Not that God forced man to sin, but God created man imperfectly knowing full well that He would not BE or act perfect...Like God is perfect..man would always fall short..


----------



## BobVigneault (Oct 10, 2007)

"but God created man imperfectly"

Bobbi, this phrase just doesn't work. You can't back this up from scripture or any of the confessions. This is pure speculation and bad theology. You need to rethink your wording here.


----------



## BJClark (Oct 10, 2007)

BobVigneault



> It is my belief that when God uses both words they mean 'complete' and 'whole' and undefiled.



Does good and perfect mean the same in the original language? I have never studied it, so I could very well be wrong...

If God would have created man to be perfect, man never would have sinned...


editing...as I consider this further..

looking at Scripture..

God is perfect..yet, God knows Good and Evil..

If man was perfect..when he was created...was his not knowing good and evil what made him perfect? In that He sinned when he ate from the tree...and gained knowledge of good and evil..and God said "the man has now become like one of us, knowing good and evil."

God knows both good and evil and always does good..

Man knows both good and evil..and yet does evil..

Was it his lack of knowledge that made him perfect?


----------



## BJClark (Oct 10, 2007)

BobVigneault;



> "but God created man imperfectly"
> 
> Bobbi, this phrase just doesn't work. You can't back this up from scripture or any of the confessions. This is pure speculation and bad theology. You need to rethink your wording here.



your right, thank you for pointing that out..

God created man to be imperfect..


----------



## BobVigneault (Oct 10, 2007)

Again Bobbi, you are relying on a flawed philosophical approach and not on what scriptures says.



BJClark said:


> BobVigneault
> 
> 
> 
> ...


----------



## BobVigneault (Oct 10, 2007)

It would be more consistent with scripture to say that God caused man to sin for good reason. I prefer, for the sake of our limited perspective, to say God ORDAINED sin in order to display his righteousness to men and angels.

The history of the world is the story of the Creator and redemption. I believe Romans 3 captures the purpose of history when Paul says:

21 But now the righteousness of God has been manifested apart from the law, although the Law and the Prophets bear witness to it— 22 the righteousness of God through faith in Jesus Christ for all who believe. For there is no distinction: 23 for all have sinned and fall short of the glory of God, 24 and are justified by his grace as a gift, through the redemption that is in Christ Jesus, 25 whom God put forward as a propitiation by his blood, to be received by faith. This was to show God's righteousness, because in his divine forbearance he had passed over former sins. 26 It was to show his righteousness at the present time, so that he might be just and the justifier of the one who has faith in Jesus.
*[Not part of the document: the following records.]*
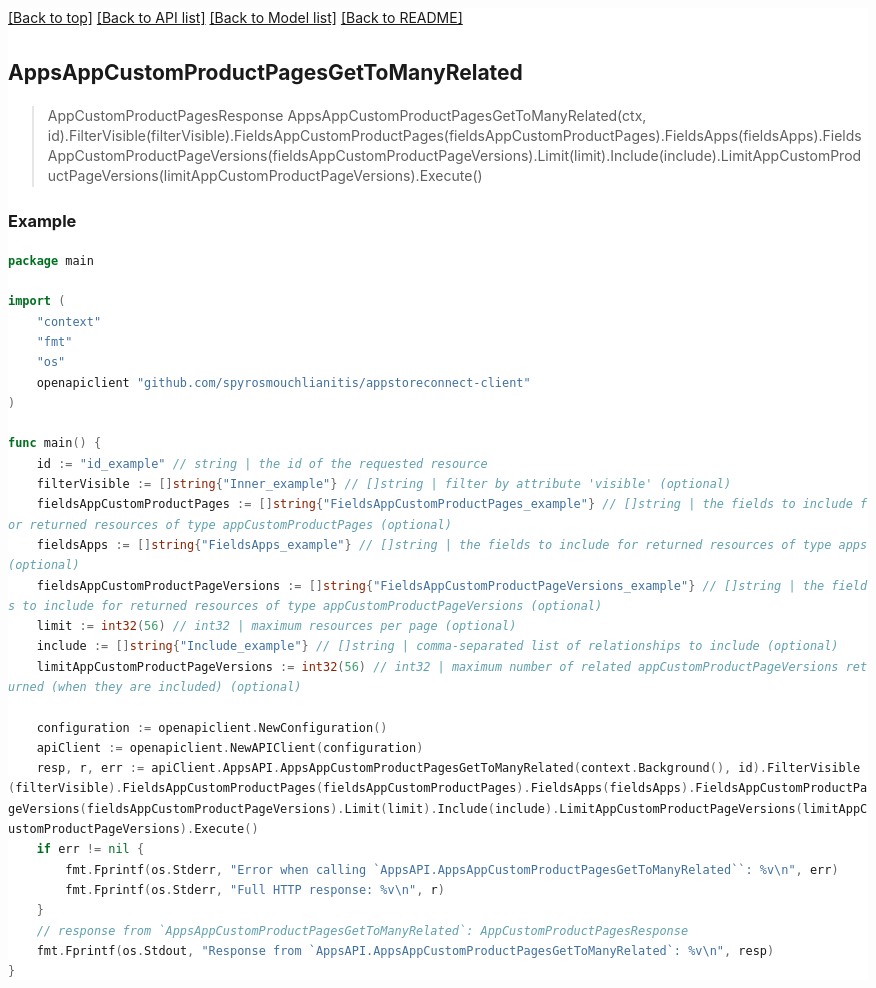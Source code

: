 [[Back to top]](#) [[Back to API list]](../README.md#documentation-for-api-endpoints)
[[Back to Model list]](../README.md#documentation-for-models)
[[Back to README]](../README.md)


## AppsAppCustomProductPagesGetToManyRelated

> AppCustomProductPagesResponse AppsAppCustomProductPagesGetToManyRelated(ctx, id).FilterVisible(filterVisible).FieldsAppCustomProductPages(fieldsAppCustomProductPages).FieldsApps(fieldsApps).FieldsAppCustomProductPageVersions(fieldsAppCustomProductPageVersions).Limit(limit).Include(include).LimitAppCustomProductPageVersions(limitAppCustomProductPageVersions).Execute()



### Example

```go
package main

import (
	"context"
	"fmt"
	"os"
	openapiclient "github.com/spyrosmouchlianitis/appstoreconnect-client"
)

func main() {
	id := "id_example" // string | the id of the requested resource
	filterVisible := []string{"Inner_example"} // []string | filter by attribute 'visible' (optional)
	fieldsAppCustomProductPages := []string{"FieldsAppCustomProductPages_example"} // []string | the fields to include for returned resources of type appCustomProductPages (optional)
	fieldsApps := []string{"FieldsApps_example"} // []string | the fields to include for returned resources of type apps (optional)
	fieldsAppCustomProductPageVersions := []string{"FieldsAppCustomProductPageVersions_example"} // []string | the fields to include for returned resources of type appCustomProductPageVersions (optional)
	limit := int32(56) // int32 | maximum resources per page (optional)
	include := []string{"Include_example"} // []string | comma-separated list of relationships to include (optional)
	limitAppCustomProductPageVersions := int32(56) // int32 | maximum number of related appCustomProductPageVersions returned (when they are included) (optional)

	configuration := openapiclient.NewConfiguration()
	apiClient := openapiclient.NewAPIClient(configuration)
	resp, r, err := apiClient.AppsAPI.AppsAppCustomProductPagesGetToManyRelated(context.Background(), id).FilterVisible(filterVisible).FieldsAppCustomProductPages(fieldsAppCustomProductPages).FieldsApps(fieldsApps).FieldsAppCustomProductPageVersions(fieldsAppCustomProductPageVersions).Limit(limit).Include(include).LimitAppCustomProductPageVersions(limitAppCustomProductPageVersions).Execute()
	if err != nil {
		fmt.Fprintf(os.Stderr, "Error when calling `AppsAPI.AppsAppCustomProductPagesGetToManyRelated``: %v\n", err)
		fmt.Fprintf(os.Stderr, "Full HTTP response: %v\n", r)
	}
	// response from `AppsAppCustomProductPagesGetToManyRelated`: AppCustomProductPagesResponse
	fmt.Fprintf(os.Stdout, "Response from `AppsAPI.AppsAppCustomProductPagesGetToManyRelated`: %v\n", resp)
}
```
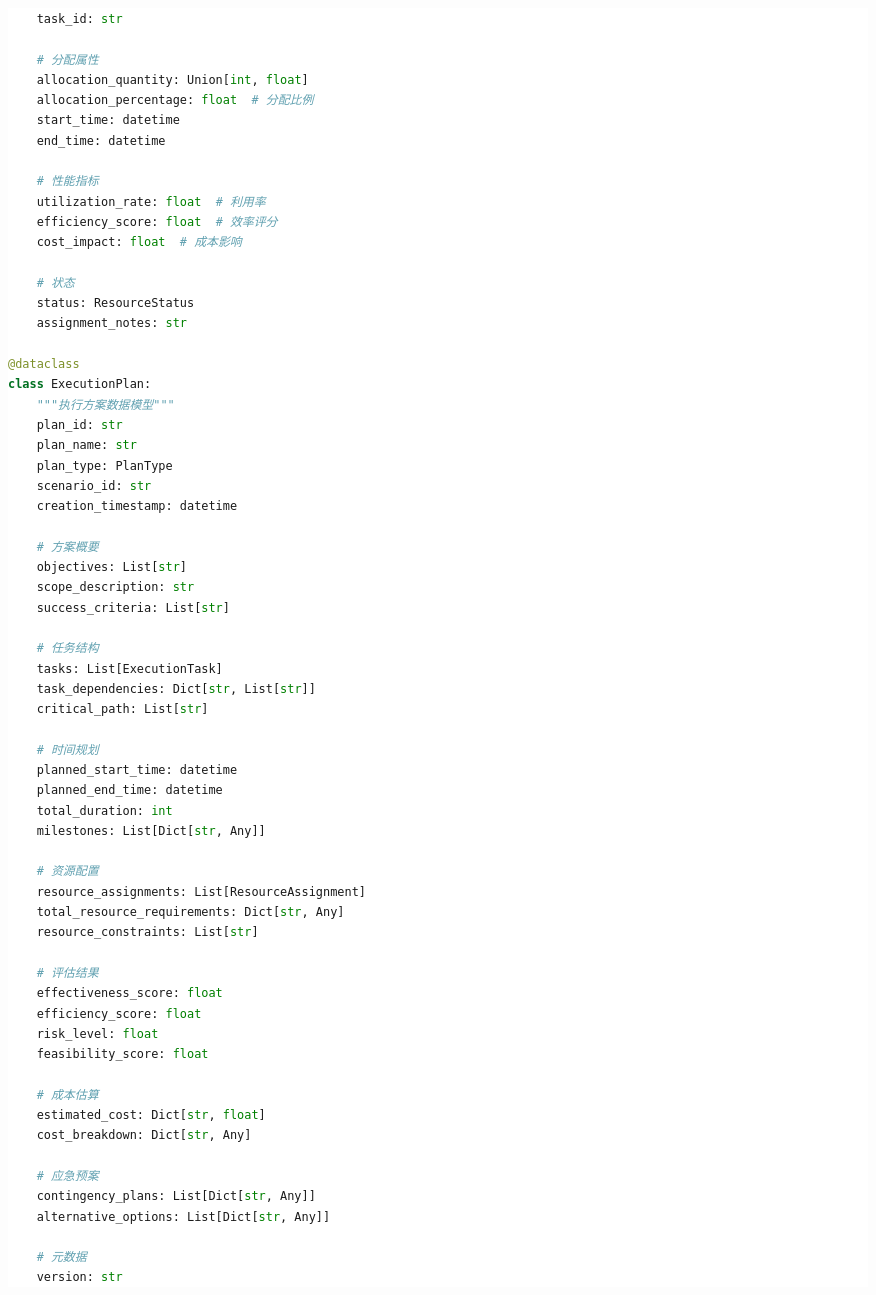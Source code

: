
 ```python
    task_id: str

    # 分配属性
    allocation_quantity: Union[int, float]
    allocation_percentage: float  # 分配比例
    start_time: datetime
    end_time: datetime

    # 性能指标
    utilization_rate: float  # 利用率
    efficiency_score: float  # 效率评分
    cost_impact: float  # 成本影响

    # 状态
    status: ResourceStatus
    assignment_notes: str

@dataclass
class ExecutionPlan:
    """执行方案数据模型"""
    plan_id: str
    plan_name: str
    plan_type: PlanType
    scenario_id: str
    creation_timestamp: datetime

    # 方案概要
    objectives: List[str]
    scope_description: str
    success_criteria: List[str]

    # 任务结构
    tasks: List[ExecutionTask]
    task_dependencies: Dict[str, List[str]]
    critical_path: List[str]

    # 时间规划
    planned_start_time: datetime
    planned_end_time: datetime
    total_duration: int
    milestones: List[Dict[str, Any]]

    # 资源配置
    resource_assignments: List[ResourceAssignment]
    total_resource_requirements: Dict[str, Any]
    resource_constraints: List[str]

    # 评估结果
    effectiveness_score: float
    efficiency_score: float
    risk_level: float
    feasibility_score: float

    # 成本估算
    estimated_cost: Dict[str, float]
    cost_breakdown: Dict[str, Any]

    # 应急预案
    contingency_plans: List[Dict[str, Any]]
    alternative_options: List[Dict[str, Any]]

    # 元数据
    version: str
```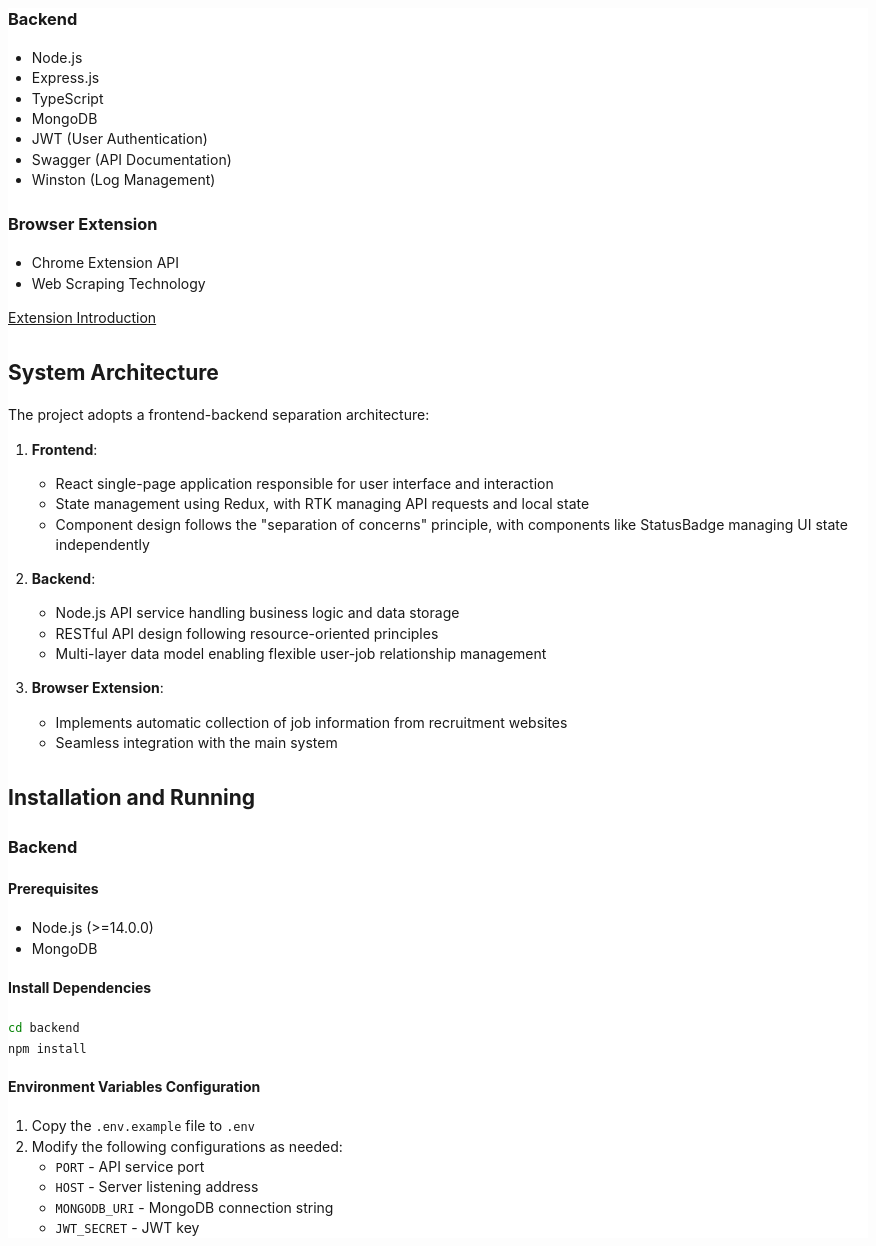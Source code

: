 ### Backend
- Node.js
- Express.js
- TypeScript
- MongoDB
- JWT (User Authentication)
- Swagger (API Documentation)
- Winston (Log Management)

### Browser Extension
- Chrome Extension API
- Web Scraping Technology

[Extension Introduction](JobTrip_Extention/README.md)

## System Architecture

The project adopts a frontend-backend separation architecture:

1. **Frontend**:
   - React single-page application responsible for user interface and interaction
   - State management using Redux, with RTK managing API requests and local state
   - Component design follows the "separation of concerns" principle, with components like StatusBadge managing UI state independently

2. **Backend**:
   - Node.js API service handling business logic and data storage
   - RESTful API design following resource-oriented principles
   - Multi-layer data model enabling flexible user-job relationship management

3. **Browser Extension**:
   - Implements automatic collection of job information from recruitment websites
   - Seamless integration with the main system

## Installation and Running

### Backend

#### Prerequisites
- Node.js (>=14.0.0)
- MongoDB

#### Install Dependencies
```bash
cd backend
npm install
```

#### Environment Variables Configuration
1. Copy the `.env.example` file to `.env`
2. Modify the following configurations as needed:
   - `PORT` - API service port
   - `HOST` - Server listening address
   - `MONGODB_URI` - MongoDB connection string
   - `JWT_SECRET` - JWT key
The manifestation of God's righteousness to the angels and to man seems to be the purpose behind creation and the fall. How else could we know and experience the full revelation of God - his nature and his power.


----------



## BJClark (Oct 10, 2007)

BobVigneault;



> It would be more consistent with scripture to say that God caused man to sin for good reason. I prefer, for the sake of our limited perspective, to say God ORDAINED sin in order to display his righteousness to men and angels.



Not that either of us can fully answer this question...but how did God ordain sin?

Did He ordain it through a man he created to be perfect, or through a man he created to be imperfect?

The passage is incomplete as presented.